Josh Morton

Personal information
- Full name: Joshua Morton
- Date of birth: April 3, 1996 (age 30)
- Place of birth: Wyandotte, Michigan, United States
- Height: 6 ft 2 in (1.88 m)
- Positions: Defender; midfielder;

Youth career
- 2012–2014: San Jose Earthquakes

College career
- Years: Team / Apps / (Gls)
- 2014–2017: California Golden Bears / 65 / (2)

Senior career*
- Years: Team / Apps / (Gls)
- 2015–2017: Burlingame Dragons / 23 / (0)
- 2018: Tulsa Roughnecks / 32 / (1)
- 2019: Memphis 901 / 18 / (1)

= Josh Morton =

American soccer player

Joshua Morton (born April 3, 1996) is an American soccer player.

==Career==

===College and amateur===
Morton played four years of college soccer at the University of California, Berkeley between 2014 and 2017. While at college, he appeared for Premier Development League side Burlingame Dragons.

===Professional===
On January 21, 2018, Morton was drafted 84th overall in the 2018 MLS SuperDraft by Chicago Fire.

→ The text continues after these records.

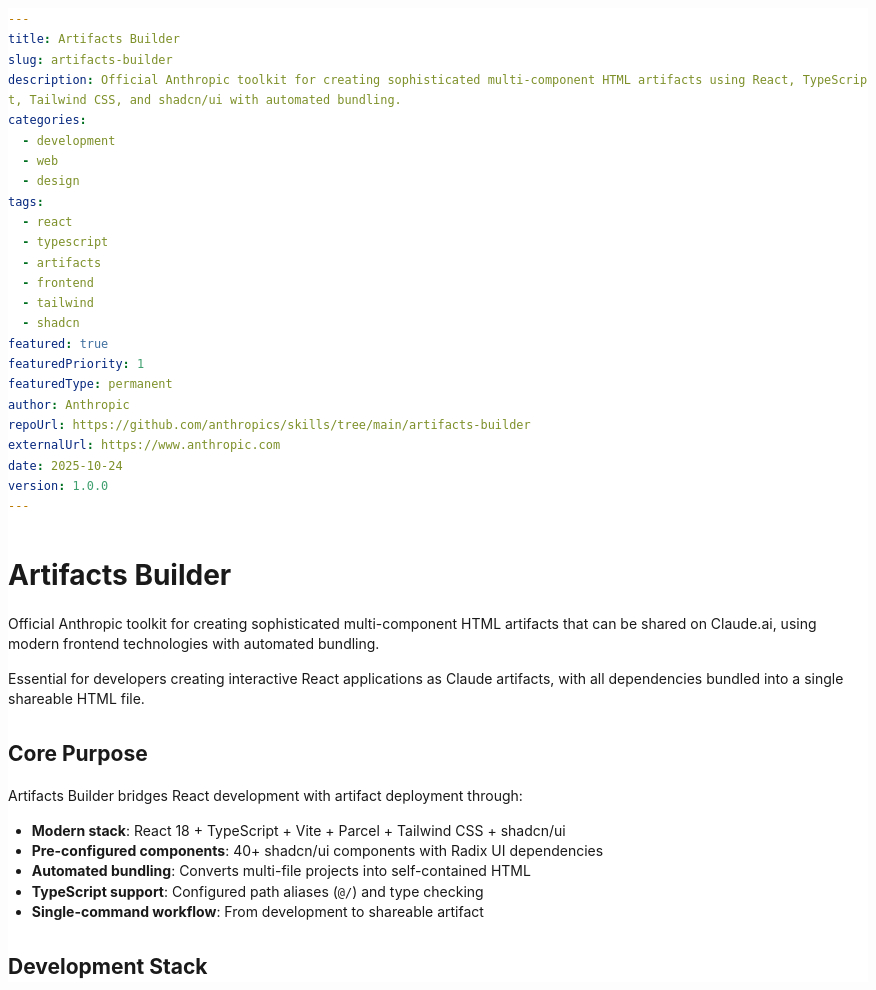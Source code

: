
 ```yaml
---
title: Artifacts Builder
slug: artifacts-builder
description: Official Anthropic toolkit for creating sophisticated multi-component HTML artifacts using React, TypeScript, Tailwind CSS, and shadcn/ui with automated bundling.
categories:
  - development
  - web
  - design
tags:
  - react
  - typescript
  - artifacts
  - frontend
  - tailwind
  - shadcn
featured: true
featuredPriority: 1
featuredType: permanent
author: Anthropic
repoUrl: https://github.com/anthropics/skills/tree/main/artifacts-builder
externalUrl: https://www.anthropic.com
date: 2025-10-24
version: 1.0.0
---
```


# Artifacts Builder

Official Anthropic toolkit for creating sophisticated multi-component HTML artifacts that can be shared on Claude.ai, using modern frontend technologies with automated bundling.

<Callout type="tip">
Essential for developers creating interactive React applications as Claude artifacts, with all dependencies bundled into a single shareable HTML file.
</Callout>

## Core Purpose

Artifacts Builder bridges React development with artifact deployment through:

- **Modern stack**: React 18 + TypeScript + Vite + Parcel + Tailwind CSS + shadcn/ui
- **Pre-configured components**: 40+ shadcn/ui components with Radix UI dependencies
- **Automated bundling**: Converts multi-file projects into self-contained HTML
- **TypeScript support**: Configured path aliases (`@/`) and type checking
- **Single-command workflow**: From development to shareable artifact

## Development Stack

<Card title="Technology Components">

On March 19, 2018, he signed with Chicago's United Soccer League affiliate club Tulsa Roughnecks.

===Personal===
Morton graduated from the University of California, Berkeley, with a degree in multi/interdisciplinary studies in 2018 and worked in HRIS sales as an account executive for failing Houston-based startup, Goco.io. He is now with SmartVault.